Activation of cytokine receptors by their cognate ligands induces a rapid recruitment of the Janus family of tyrosine kinases (Jak1/Jak2) in a Fyn- (Src-family tyrosine kinase) dependent manner. In the case of cytokine receptors (e.g., growth hormone, leptin, prolactin, or interleukin) the recruitment of the Jak kinases substitutes for the lack of an intrinsic tyrosine kinase activity in the C-terminal domain of these receptors. Hence, the ligand-induced association of Jak kinases with cytokine receptors in part recapitulates the functional signaling behavior of EGFR-like growth factor receptors. However, a specific function of the Jak recruitment is their ability to tyrosine phosphorylate downstream activators of transcription from the STAT family of proteins. The Jaks phosphorylate the intracellular tyrosines of the receptor complex, creating docking sites for STATs, which themselves become tyrosine-phosphorylated, thereby forming homo- or hetero-dimeric complexes that translocate to the nucleus. In the nucleus, STATs bind to specific gene promoters to activate the transcription of a range of targeted genes. In addition, autoinhibitory Socs (silencers of cytokine signaling) genes are also activated by cytokine receptor signaling via this Jak–STAT pathway (Starr et al., 1997). An assay-based on BRET was developed to detect the dimerization and action of the leptin receptor (OB-R), a type I cytokine receptor (Couturier and Jockers, 2003).

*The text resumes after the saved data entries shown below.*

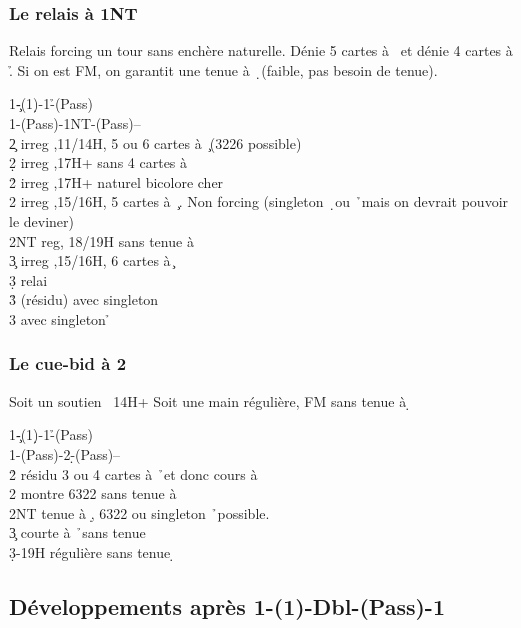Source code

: \documentclass[a4paper]{article}
\begin{document}
\subsubsection{Le relais à 1NT}

Relais forcing un tour sans enchère naturelle. Dénie 5 cartes à \s\ et dénie 4 cartes à \h . 
Si on est FM, on garantit une tenue à \d\ (faible, pas besoin de tenue).

\begin{bidtable}
1\c-(1\d)-1\h-(Pass)\\
1\s-(Pass)-1NT-(Pass)--\\
2\c \> irreg ,11/14H, 5 ou 6 cartes à \c\ (3226 possible)\\
2\d \> irreg ,17H+ sans 4 cartes à \h \\
2\h \> irreg ,17H+ naturel bicolore cher\\
2\s \> irreg ,15/16H, 5 cartes à \c\ . Non forcing (singleton \d\ ou \h\ mais on devrait pouvoir le deviner)\\
2NT \> reg, 18/19H sans tenue à \d \\
3\c \> irreg ,15/16H, 6 cartes à \c \+\\
3\d \> relai\+\\
3\h \> (résidu) avec singleton \d \\
3\s \> avec singleton \h \-\-
\end{bidtable}

\subsubsection{Le cue-bid à 2 \pdfd}

Soit un soutien \s\ 14H+
Soit une main régulière, FM sans tenue à \d 

\begin{bidtable}
1\c-(1\d)-1\h-(Pass)\\
1\s-(Pass)-2\d-(Pass)--\\
2\h \> résidu 3 ou 4 cartes à \h\ et donc cours à \d \\
2\s \> montre 6322 sans tenue à \d \\
2NT \> tenue à \d , 6322 ou singleton \h\ possible.\\
3\c \> courte à \h\ sans tenue \d \\
3\d {}-19H régulière sans tenue \d 
\end{bidtable}

\subsection{Développements après 1\pdfc-(1\pdfh)-Dbl-(Pass)-1\pdfs}
\end{document}

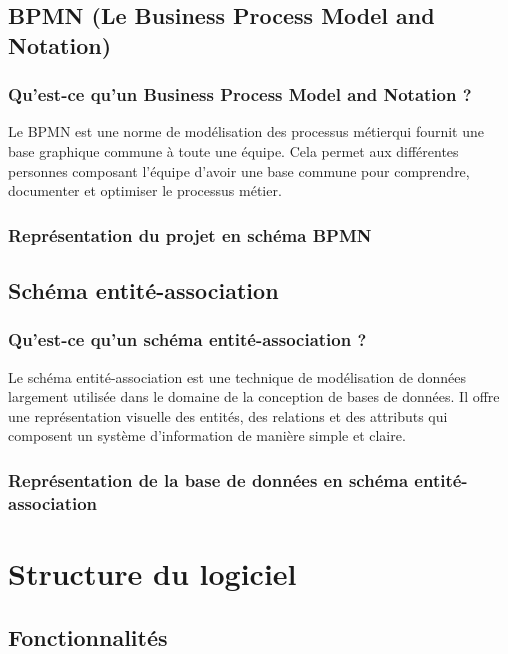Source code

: \documentclass{rapport}
\begin{document}
\subsection{BPMN (Le Business Process Model and Notation)}
\subsubsection{Qu'est-ce qu'un Business Process Model and Notation ?}
Le BPMN est une norme de modélisation des processus métier\footnotemark[1] qui fournit une base graphique commune à toute une équipe. Cela permet aux différentes personnes composant l'équipe d'avoir une base commune pour comprendre, documenter et optimiser le processus métier. 
\subsubsection{Représentation du projet en schéma BPMN}

\newpage
\subsection{Schéma entité-association}
\subsubsection{Qu'est-ce qu'un schéma entité-association ?}
Le schéma entité-association est une technique de modélisation de données largement utilisée dans le domaine de la conception de bases de données. Il offre une représentation visuelle des entités, des relations et des attributs qui composent un système d'information de manière simple et claire.

\subsubsection{Représentation de la base de données en schéma entité-association}

\newpage
\section{Structure du logiciel}
\subsection{Fonctionnalités}
\end{document}
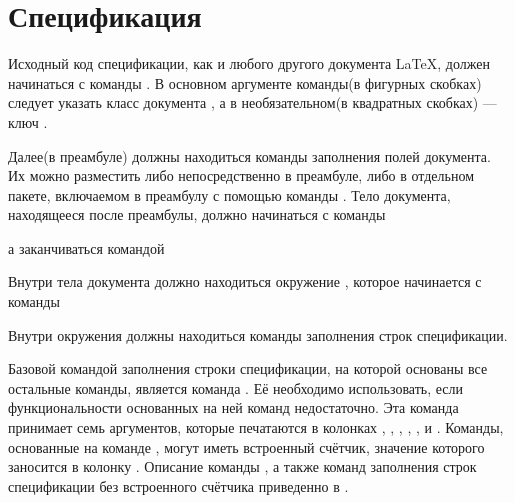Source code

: 
\section{Спецификация}

Исходный код спецификации, как и любого другого документа \LaTeX{}, должен
начинаться с команды . В основном аргументе
команды(в фигурных скобках) следует указать класс документа , а в
необязательном(в квадратных скобках) --- ключ .


Далее(в преамбуле) должны находиться команды заполнения полей документа. Их можно
разместить либо непосредственно в преамбуле, либо в отдельном пакете, включаемом в
преамбулу с помощью команды . Тело документа,
находящееся после преамбулы, должно начинаться с команды

\begin{pcbdoccode}

\end{pcbdoccode}

а заканчиваться командой

\begin{pcbdoccode}

\end{pcbdoccode}

Внутри тела документа должно находиться
окружение , которое начинается с команды

\begin{pcbdoccode}
\end{pcbdoccode}

Внутри окружения  должны находиться команды заполнения строк
спецификации.

Базовой командой заполнения строки спецификации, на которой основаны все остальные
команды, является команда . Её необходимо использовать,
если функциональности основанных на ней команд недостаточно. Эта команда принимает семь
аргументов, которые печатаются в колонках
, ,
, ,
,  и
. Команды, основанные на
команде , могут иметь встроенный счётчик, значение которого
заносится в колонку . Описание команды
, а также команд заполнения строк спецификации без
встроенного счётчика приведенно в .

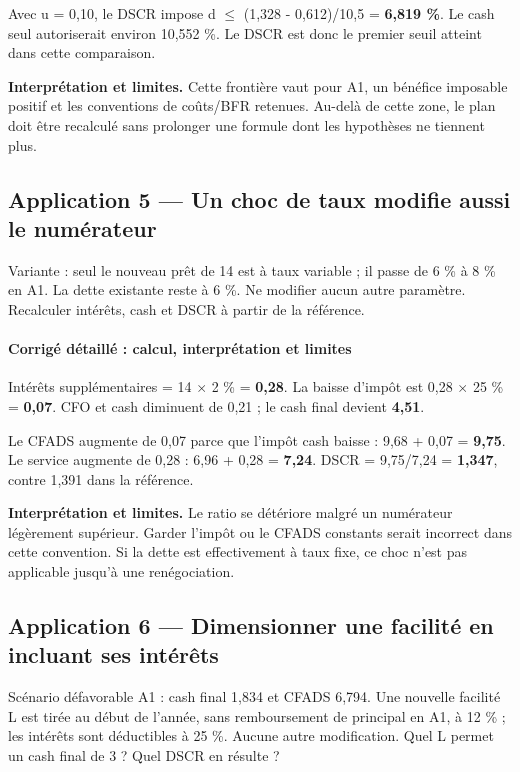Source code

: \documentclass[12pt,a4paper]{article}
\begin{document}
Avec u = 0,10, le DSCR impose d $\leq$ (1,328 - 0,612)/10,5 = \textbf{6,819 \%}. Le cash seul autoriserait environ 10,552 \%. Le DSCR est donc le premier seuil atteint dans cette comparaison.

\textbf{Interprétation et limites.} Cette frontière vaut pour A1, un bénéfice imposable positif et les conventions de coûts/BFR retenues. Au-delà de cette zone, le plan doit être recalculé sans prolonger une formule dont les hypothèses ne tiennent plus.


\subsection*{Application 5 --- Un choc de taux modifie aussi le numérateur}
Variante : seul le nouveau prêt de 14 est à taux variable ; il passe de 6 \% à 8 \% en A1. La dette existante reste à 6 \%. Ne modifier aucun autre paramètre. Recalculer intérêts, cash et DSCR à partir de la référence.


\paragraph{Corrigé détaillé : calcul, interprétation et limites}
Intérêts supplémentaires = 14 $\times$ 2 \% = \textbf{0,28}. La baisse d’impôt est 0,28 $\times$ 25 \% = \textbf{0,07}. CFO et cash diminuent de 0,21 ; le cash final devient \textbf{4,51}.

Le CFADS augmente de 0,07 parce que l’impôt cash baisse : 9,68 + 0,07 = \textbf{9,75}. Le service augmente de 0,28 : 6,96 + 0,28 = \textbf{7,24}. DSCR = 9,75/7,24 = \textbf{1,347}, contre 1,391 dans la référence.

\textbf{Interprétation et limites.} Le ratio se détériore malgré un numérateur légèrement supérieur. Garder l’impôt ou le CFADS constants serait incorrect dans cette convention. Si la dette est effectivement à taux fixe, ce choc n’est pas applicable jusqu’à une renégociation.


\subsection*{Application 6 --- Dimensionner une facilité en incluant ses intérêts}
Scénario défavorable A1 : cash final 1,834 et CFADS 6,794. Une nouvelle facilité L est tirée au début de l’année, sans remboursement de principal en A1, à 12 \% ; les intérêts sont déductibles à 25 \%. Aucune autre modification. Quel L permet un cash final de 3 ? Quel DSCR en résulte ?
\end{document}
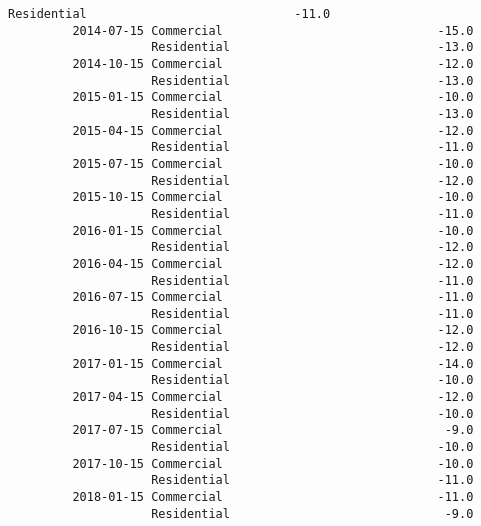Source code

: \documentclass[11pt]{article}
\begin{document}
\begin{Verbatim}[commandchars=\\\{\}]
                    Residential                             -11.0   
         2014-07-15 Commercial                              -15.0   
                    Residential                             -13.0   
         2014-10-15 Commercial                              -12.0   
                    Residential                             -13.0   
         2015-01-15 Commercial                              -10.0   
                    Residential                             -13.0   
         2015-04-15 Commercial                              -12.0   
                    Residential                             -11.0   
         2015-07-15 Commercial                              -10.0   
                    Residential                             -12.0   
         2015-10-15 Commercial                              -10.0   
                    Residential                             -11.0   
         2016-01-15 Commercial                              -10.0   
                    Residential                             -12.0   
         2016-04-15 Commercial                              -12.0   
                    Residential                             -11.0   
         2016-07-15 Commercial                              -11.0   
                    Residential                             -11.0   
         2016-10-15 Commercial                              -12.0   
                    Residential                             -12.0   
         2017-01-15 Commercial                              -14.0   
                    Residential                             -10.0   
         2017-04-15 Commercial                              -12.0   
                    Residential                             -10.0   
         2017-07-15 Commercial                               -9.0   
                    Residential                             -10.0   
         2017-10-15 Commercial                              -10.0   
                    Residential                             -11.0   
         2018-01-15 Commercial                              -11.0   
                    Residential                              -9.0   
         

\end{Verbatim}
\end{document}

The short form of the prolactin receptor inhibits prolactin-induced activation of gene transcription by the long form of the prolactin receptor. In 2009, it was demonstrated using BRET that there is a higher homodimerization affinity of the mutated form of the short form of the prolactin receptor, reduced heterodimerization associations, long form homodimerization, and subsequent prolactin-induced signaling (Xie et al., 2009). Recently, a new genetically encoded biosensor based on BRET technology has been developed to allow real-time monitoring of inflammasome activity (Compan et al., 2012). The primary functional features of this sensor are similar to the endogenous IL-1β, which makes this probe an ideal tool for the characterization of pro-IL-1β processing and for the high-throughput screening of compounds that may underpin the initiation of inflammation (Compan et al., 2012).

Bioluminescence resonance energy transfer has also been successfully applied for the study of GHR activation (Brown et al., 2005). Along with FRET and co-immunoprecipitation in this particular study, BRET studies have generated important evidence that GHR subunits undergo specific transmembrane interactions independent of hormone binding (Brown et al., 2005).